B called soon after Mr. Man left, and let me know she was planning on coming out to see me after another woman who was in the hospital. I jumped into the shower after talking to her, and had the Hubs bring in Mr. Man’s stereo and get me some good rock music. His choice of soundtrack was inspired – my CD of the music fro the TV show “Las Vegas”. I found myself on my hands and knees leaning on the birthing ball in the shower with the massage function pointing at my back, singing along with the CD at the top of my voice. Pure freedom! After a bit I stood up and leaned against the wall, and tried to “dance” along with the music, doing hip sways and rocks. The hot water began to run out after the sixth song, and without the hot water the contractions, which had really picked up, began to be very painful, needing my complete focus to relax through them. I got out of the shower and put on shorts and a long t-shirt. I went downstairs, and the contractions continued on, much to my relief. I found myself laboring on my knees leaning against our black leather chair, and needed AJ to put counter pressure against my lower back/hips.

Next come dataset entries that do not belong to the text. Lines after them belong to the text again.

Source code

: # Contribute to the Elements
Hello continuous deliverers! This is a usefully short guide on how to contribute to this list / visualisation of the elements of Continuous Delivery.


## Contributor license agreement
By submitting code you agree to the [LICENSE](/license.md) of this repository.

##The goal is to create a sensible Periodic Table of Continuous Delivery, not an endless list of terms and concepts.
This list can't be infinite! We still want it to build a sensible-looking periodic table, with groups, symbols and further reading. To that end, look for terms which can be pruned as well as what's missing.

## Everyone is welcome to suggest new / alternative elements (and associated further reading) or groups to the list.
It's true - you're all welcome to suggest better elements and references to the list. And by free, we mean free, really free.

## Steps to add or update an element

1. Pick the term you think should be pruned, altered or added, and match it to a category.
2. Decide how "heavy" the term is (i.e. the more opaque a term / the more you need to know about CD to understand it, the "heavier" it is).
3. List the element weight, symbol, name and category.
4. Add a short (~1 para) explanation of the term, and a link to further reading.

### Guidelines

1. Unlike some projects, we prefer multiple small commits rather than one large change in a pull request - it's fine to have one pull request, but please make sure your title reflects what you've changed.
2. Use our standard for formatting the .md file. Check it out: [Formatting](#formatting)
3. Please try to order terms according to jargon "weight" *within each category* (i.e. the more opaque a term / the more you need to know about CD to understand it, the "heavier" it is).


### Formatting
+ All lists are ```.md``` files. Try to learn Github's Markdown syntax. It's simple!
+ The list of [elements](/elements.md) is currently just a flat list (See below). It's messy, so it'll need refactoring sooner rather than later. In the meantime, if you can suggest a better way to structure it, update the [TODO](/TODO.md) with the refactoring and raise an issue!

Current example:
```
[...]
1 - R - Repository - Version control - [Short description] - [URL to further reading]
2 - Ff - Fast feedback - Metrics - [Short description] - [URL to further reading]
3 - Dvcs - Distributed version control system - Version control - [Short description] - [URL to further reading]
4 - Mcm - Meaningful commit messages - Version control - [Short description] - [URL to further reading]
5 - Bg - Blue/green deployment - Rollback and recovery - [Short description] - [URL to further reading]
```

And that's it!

The contractions definitely were getting stronger, I focused on them excluding everything else.
B came to the house around 6pm, and we went upstairs to our bedroom for her to check me. I was 3cm dilated, but about 80% effaced. B was afraid I would be discouraged, but in reality I was happy to have it confirmed I was progressing! I think this was the first time all day I began to believe I was truly in labour! After she checked me, she set up her equipment in our bedroom, and seeing her set up was exactly what I needed to build my confidence that I wasn’t in fact in false labour, and that I hadn’t called in the troops for nothing. I was imagining I would labour into the wee hours of the morning, and said as much to B. She looked at me, laughed and said I’d be calling her in 2 hours, at 8pm. This, I could not believe, instead thinking she was trying to build up my confidence. Little did I know you should never doubt a midwife with so much experience!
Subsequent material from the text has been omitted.